[Plain-text document sources]

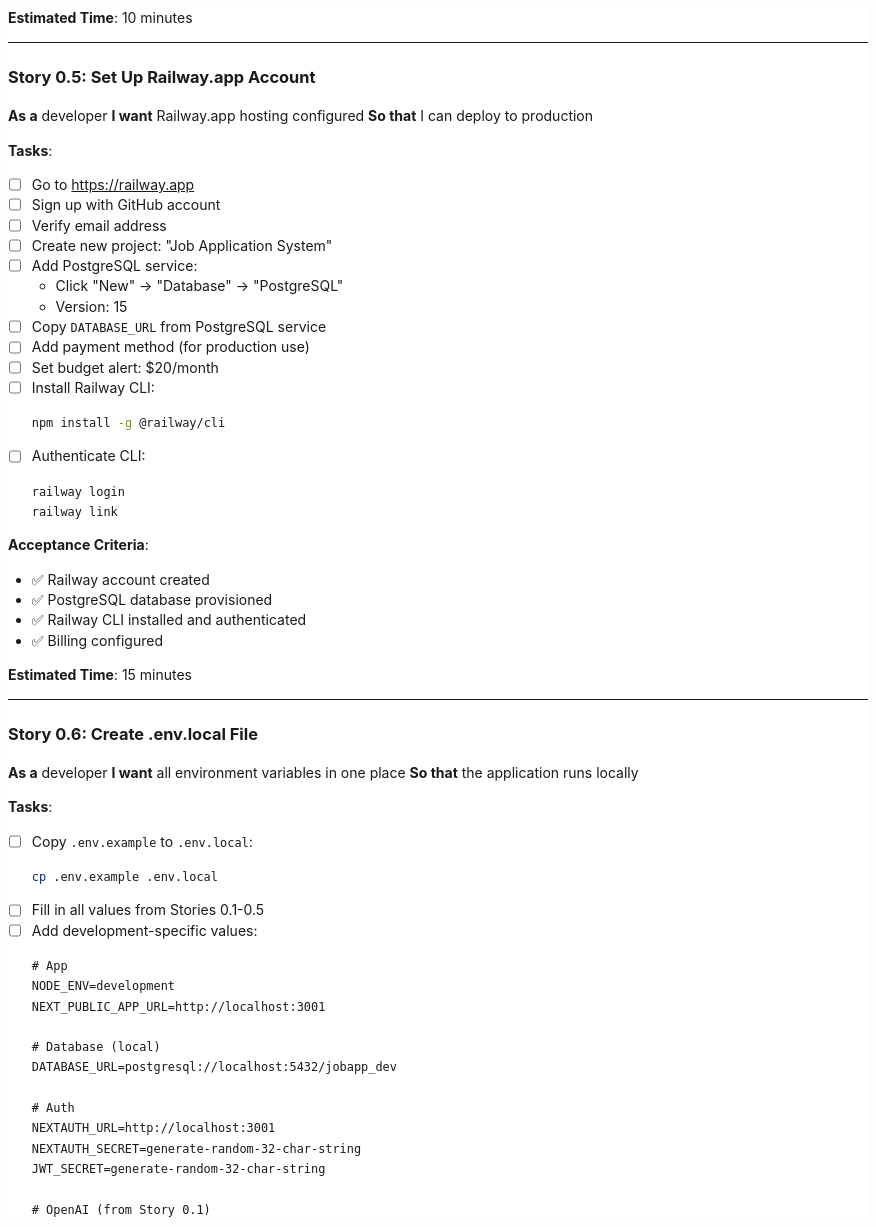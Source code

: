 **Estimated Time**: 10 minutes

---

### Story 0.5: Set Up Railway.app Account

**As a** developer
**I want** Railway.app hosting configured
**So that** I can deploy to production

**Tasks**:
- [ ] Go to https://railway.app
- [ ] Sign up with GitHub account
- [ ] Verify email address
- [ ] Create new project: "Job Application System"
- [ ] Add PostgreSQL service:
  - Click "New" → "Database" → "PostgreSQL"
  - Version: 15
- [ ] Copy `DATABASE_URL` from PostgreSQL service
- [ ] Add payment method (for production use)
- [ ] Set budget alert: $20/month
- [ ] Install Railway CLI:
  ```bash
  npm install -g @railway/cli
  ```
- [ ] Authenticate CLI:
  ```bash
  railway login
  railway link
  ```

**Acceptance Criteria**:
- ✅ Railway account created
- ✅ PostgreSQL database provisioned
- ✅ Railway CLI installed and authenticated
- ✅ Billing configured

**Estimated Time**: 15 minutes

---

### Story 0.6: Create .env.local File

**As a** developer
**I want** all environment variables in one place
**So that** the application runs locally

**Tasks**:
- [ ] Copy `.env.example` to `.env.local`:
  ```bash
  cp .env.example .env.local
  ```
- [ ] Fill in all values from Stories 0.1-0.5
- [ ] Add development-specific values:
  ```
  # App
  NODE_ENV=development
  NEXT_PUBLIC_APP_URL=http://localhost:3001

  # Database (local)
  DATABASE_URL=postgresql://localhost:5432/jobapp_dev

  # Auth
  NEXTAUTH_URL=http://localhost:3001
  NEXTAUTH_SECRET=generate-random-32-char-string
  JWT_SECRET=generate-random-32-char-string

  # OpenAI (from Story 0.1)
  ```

● Task instructions: Print each entry precisely as written; the pictures stay out.

● Solution for this exercise:
Source code

: **Estimated Time**: 10 minutes

---

### Story 0.5: Set Up Railway.app Account

**As a** developer
**I want** Railway.app hosting configured
**So that** I can deploy to production

**Tasks**:
- [ ] Go to https://railway.app
- [ ] Sign up with GitHub account
- [ ] Verify email address
- [ ] Create new project: "Job Application System"
- [ ] Add PostgreSQL service:
  - Click "New" → "Database" → "PostgreSQL"
  - Version: 15
- [ ] Copy `DATABASE_URL` from PostgreSQL service
- [ ] Add payment method (for production use)
- [ ] Set budget alert: $20/month
- [ ] Install Railway CLI:
  ```bash
  npm install -g @railway/cli
  ```
- [ ] Authenticate CLI:
  ```bash
  railway login
  railway link
  ```

**Acceptance Criteria**:
- ✅ Railway account created
- ✅ PostgreSQL database provisioned
- ✅ Railway CLI installed and authenticated
- ✅ Billing configured

**Estimated Time**: 15 minutes

---

### Story 0.6: Create .env.local File

**As a** developer
**I want** all environment variables in one place
**So that** the application runs locally

**Tasks**:
- [ ] Copy `.env.example` to `.env.local`:
  ```bash
  cp .env.example .env.local
  ```
- [ ] Fill in all values from Stories 0.1-0.5
- [ ] Add development-specific values:
  ```
  # App
  NODE_ENV=development
  NEXT_PUBLIC_APP_URL=http://localhost:3001

  # Database (local)
  DATABASE_URL=postgresql://localhost:5432/jobapp_dev

  # Auth
  NEXTAUTH_URL=http://localhost:3001
  NEXTAUTH_SECRET=generate-random-32-char-string
  JWT_SECRET=generate-random-32-char-string

  # OpenAI (from Story 0.1)
  ```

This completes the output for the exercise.